WHAT THE TASK REQUIRES:
Every line from the one with "## Etymology" up to and including the one with "# About the Project" is to be output exactly as it appears below; pictures are not.

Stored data

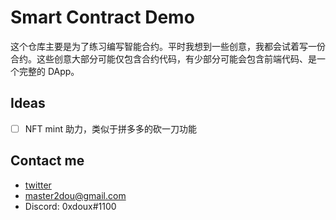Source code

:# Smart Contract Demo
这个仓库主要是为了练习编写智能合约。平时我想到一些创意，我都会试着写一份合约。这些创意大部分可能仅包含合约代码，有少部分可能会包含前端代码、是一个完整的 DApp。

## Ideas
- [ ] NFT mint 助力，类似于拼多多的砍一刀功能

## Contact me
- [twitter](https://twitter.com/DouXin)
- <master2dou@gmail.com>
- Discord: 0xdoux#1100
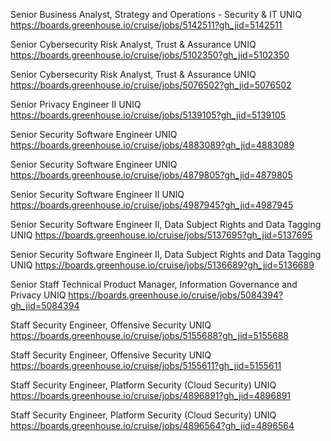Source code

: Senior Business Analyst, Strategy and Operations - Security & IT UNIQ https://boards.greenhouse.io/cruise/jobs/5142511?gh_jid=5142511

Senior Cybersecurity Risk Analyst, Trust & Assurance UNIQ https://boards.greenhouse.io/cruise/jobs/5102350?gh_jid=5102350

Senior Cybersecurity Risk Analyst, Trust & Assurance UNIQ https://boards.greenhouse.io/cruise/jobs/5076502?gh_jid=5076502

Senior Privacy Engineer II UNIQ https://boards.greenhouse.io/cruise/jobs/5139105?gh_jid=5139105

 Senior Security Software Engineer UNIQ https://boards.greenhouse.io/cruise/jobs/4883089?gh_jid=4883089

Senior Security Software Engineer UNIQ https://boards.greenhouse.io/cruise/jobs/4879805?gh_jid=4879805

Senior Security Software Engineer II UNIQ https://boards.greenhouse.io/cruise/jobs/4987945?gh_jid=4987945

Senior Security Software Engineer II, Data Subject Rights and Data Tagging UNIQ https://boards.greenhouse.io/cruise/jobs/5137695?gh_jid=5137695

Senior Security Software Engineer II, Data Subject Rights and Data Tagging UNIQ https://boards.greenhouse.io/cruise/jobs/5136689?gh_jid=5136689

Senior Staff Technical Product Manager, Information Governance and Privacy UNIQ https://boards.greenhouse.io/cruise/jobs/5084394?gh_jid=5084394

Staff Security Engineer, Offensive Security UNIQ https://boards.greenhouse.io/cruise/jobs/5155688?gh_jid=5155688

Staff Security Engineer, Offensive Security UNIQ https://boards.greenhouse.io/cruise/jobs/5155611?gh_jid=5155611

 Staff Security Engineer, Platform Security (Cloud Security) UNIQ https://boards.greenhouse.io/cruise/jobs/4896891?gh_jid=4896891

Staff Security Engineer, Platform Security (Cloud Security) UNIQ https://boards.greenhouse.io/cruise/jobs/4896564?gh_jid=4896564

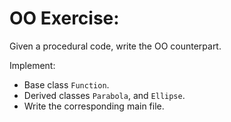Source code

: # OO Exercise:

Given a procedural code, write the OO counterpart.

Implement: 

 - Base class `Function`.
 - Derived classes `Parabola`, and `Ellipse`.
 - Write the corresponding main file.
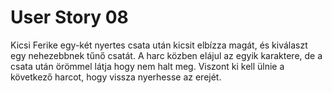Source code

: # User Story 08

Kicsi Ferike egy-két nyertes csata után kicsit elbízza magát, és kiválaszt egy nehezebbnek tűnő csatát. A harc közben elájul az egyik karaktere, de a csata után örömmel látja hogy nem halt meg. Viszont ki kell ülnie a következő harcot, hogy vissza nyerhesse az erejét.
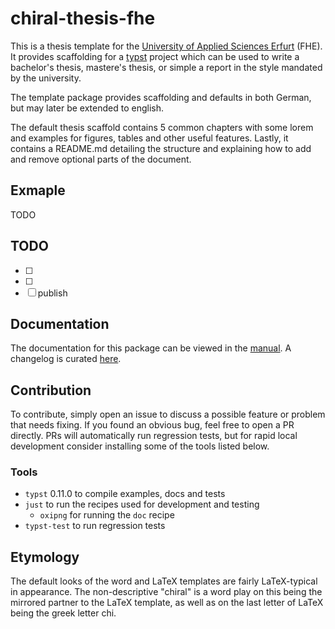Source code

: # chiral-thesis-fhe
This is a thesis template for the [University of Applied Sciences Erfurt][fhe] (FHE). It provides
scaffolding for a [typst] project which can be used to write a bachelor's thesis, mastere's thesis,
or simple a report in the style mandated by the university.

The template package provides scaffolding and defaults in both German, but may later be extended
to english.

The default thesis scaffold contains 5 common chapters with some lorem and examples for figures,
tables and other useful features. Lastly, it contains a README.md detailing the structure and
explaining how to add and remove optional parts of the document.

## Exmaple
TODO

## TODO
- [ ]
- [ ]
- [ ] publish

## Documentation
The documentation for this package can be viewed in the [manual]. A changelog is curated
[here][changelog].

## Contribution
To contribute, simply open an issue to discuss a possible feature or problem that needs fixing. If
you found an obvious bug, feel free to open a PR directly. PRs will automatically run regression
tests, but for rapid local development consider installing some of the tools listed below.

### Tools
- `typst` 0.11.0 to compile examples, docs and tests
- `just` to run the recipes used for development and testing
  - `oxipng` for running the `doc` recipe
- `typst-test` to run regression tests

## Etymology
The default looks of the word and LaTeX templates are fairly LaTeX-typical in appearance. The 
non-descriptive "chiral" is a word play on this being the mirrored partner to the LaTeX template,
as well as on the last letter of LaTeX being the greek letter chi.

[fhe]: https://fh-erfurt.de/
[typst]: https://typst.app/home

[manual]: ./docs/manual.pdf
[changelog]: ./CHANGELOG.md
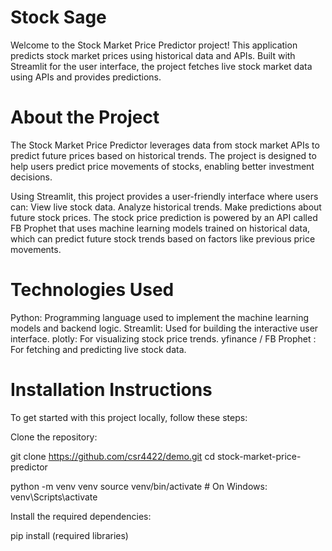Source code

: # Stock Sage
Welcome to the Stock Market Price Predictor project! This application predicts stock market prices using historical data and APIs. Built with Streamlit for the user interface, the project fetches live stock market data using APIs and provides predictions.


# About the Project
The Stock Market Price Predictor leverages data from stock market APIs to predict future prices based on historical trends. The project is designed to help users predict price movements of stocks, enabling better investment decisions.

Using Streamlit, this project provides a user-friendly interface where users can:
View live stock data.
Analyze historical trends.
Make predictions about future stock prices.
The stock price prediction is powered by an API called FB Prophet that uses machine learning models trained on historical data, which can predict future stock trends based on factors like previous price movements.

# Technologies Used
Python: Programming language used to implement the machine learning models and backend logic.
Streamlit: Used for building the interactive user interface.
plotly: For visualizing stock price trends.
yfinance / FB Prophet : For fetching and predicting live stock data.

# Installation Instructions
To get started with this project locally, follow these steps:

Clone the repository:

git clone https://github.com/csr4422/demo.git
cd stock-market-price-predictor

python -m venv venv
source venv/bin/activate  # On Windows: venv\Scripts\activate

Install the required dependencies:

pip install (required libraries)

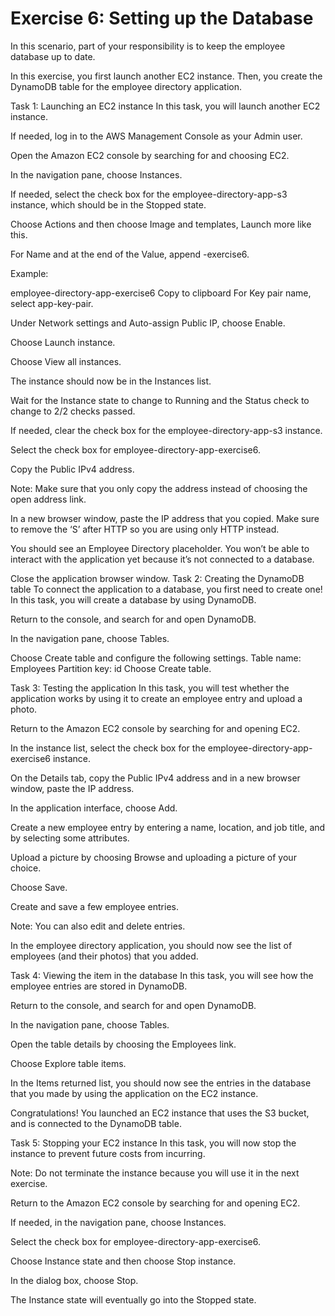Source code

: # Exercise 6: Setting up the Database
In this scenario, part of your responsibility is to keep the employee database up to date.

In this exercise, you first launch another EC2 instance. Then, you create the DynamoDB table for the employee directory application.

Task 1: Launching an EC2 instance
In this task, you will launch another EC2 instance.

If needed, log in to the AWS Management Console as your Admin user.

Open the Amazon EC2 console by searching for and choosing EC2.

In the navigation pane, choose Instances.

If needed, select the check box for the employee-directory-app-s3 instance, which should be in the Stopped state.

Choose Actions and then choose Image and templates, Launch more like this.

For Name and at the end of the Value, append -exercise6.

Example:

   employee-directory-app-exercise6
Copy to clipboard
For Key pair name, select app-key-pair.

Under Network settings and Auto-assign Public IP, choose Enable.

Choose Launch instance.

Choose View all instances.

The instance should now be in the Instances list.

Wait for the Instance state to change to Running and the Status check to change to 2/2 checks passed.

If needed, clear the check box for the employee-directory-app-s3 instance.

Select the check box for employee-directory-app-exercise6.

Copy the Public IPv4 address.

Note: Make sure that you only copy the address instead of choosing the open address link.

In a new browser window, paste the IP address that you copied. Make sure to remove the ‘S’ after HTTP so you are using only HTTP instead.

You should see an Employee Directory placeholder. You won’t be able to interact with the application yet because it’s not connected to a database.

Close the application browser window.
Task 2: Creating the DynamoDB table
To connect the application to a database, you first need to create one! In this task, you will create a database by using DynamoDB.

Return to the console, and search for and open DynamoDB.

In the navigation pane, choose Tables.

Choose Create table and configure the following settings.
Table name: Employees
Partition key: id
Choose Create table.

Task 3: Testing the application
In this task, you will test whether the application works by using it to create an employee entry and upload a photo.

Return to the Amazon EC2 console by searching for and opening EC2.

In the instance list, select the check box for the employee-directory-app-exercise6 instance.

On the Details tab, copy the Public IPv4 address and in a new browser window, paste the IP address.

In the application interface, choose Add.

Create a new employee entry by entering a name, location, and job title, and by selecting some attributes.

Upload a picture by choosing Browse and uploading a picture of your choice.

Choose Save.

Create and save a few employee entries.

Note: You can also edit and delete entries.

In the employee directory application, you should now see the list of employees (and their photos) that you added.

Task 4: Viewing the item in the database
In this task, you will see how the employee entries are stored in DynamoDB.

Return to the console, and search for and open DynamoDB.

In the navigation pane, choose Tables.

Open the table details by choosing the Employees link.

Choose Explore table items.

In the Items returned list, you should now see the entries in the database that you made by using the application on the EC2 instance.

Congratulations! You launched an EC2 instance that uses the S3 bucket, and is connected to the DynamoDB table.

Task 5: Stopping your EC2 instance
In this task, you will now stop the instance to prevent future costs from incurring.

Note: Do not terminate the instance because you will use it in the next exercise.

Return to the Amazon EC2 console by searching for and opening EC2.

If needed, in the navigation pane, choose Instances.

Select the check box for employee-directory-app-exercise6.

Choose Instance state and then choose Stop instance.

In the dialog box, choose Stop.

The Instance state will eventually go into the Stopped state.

SOLUTION FOR THIS PROBLEM:
## Etymology
The default looks of the word and LaTeX templates are fairly LaTeX-typical in appearance. The 
non-descriptive "chiral" is a word play on this being the mirrored partner to the LaTeX template,
as well as on the last letter of LaTeX being the greek letter chi.

[fhe]: https://fh-erfurt.de/
[typst]: https://typst.app/home

[manual]: ./docs/manual.pdf
[changelog]: ./CHANGELOG.md
Source code

: # Stock Sage
Welcome to the Stock Market Price Predictor project! This application predicts stock market prices using historical data and APIs. Built with Streamlit for the user interface, the project fetches live stock market data using APIs and provides predictions.


# About the Project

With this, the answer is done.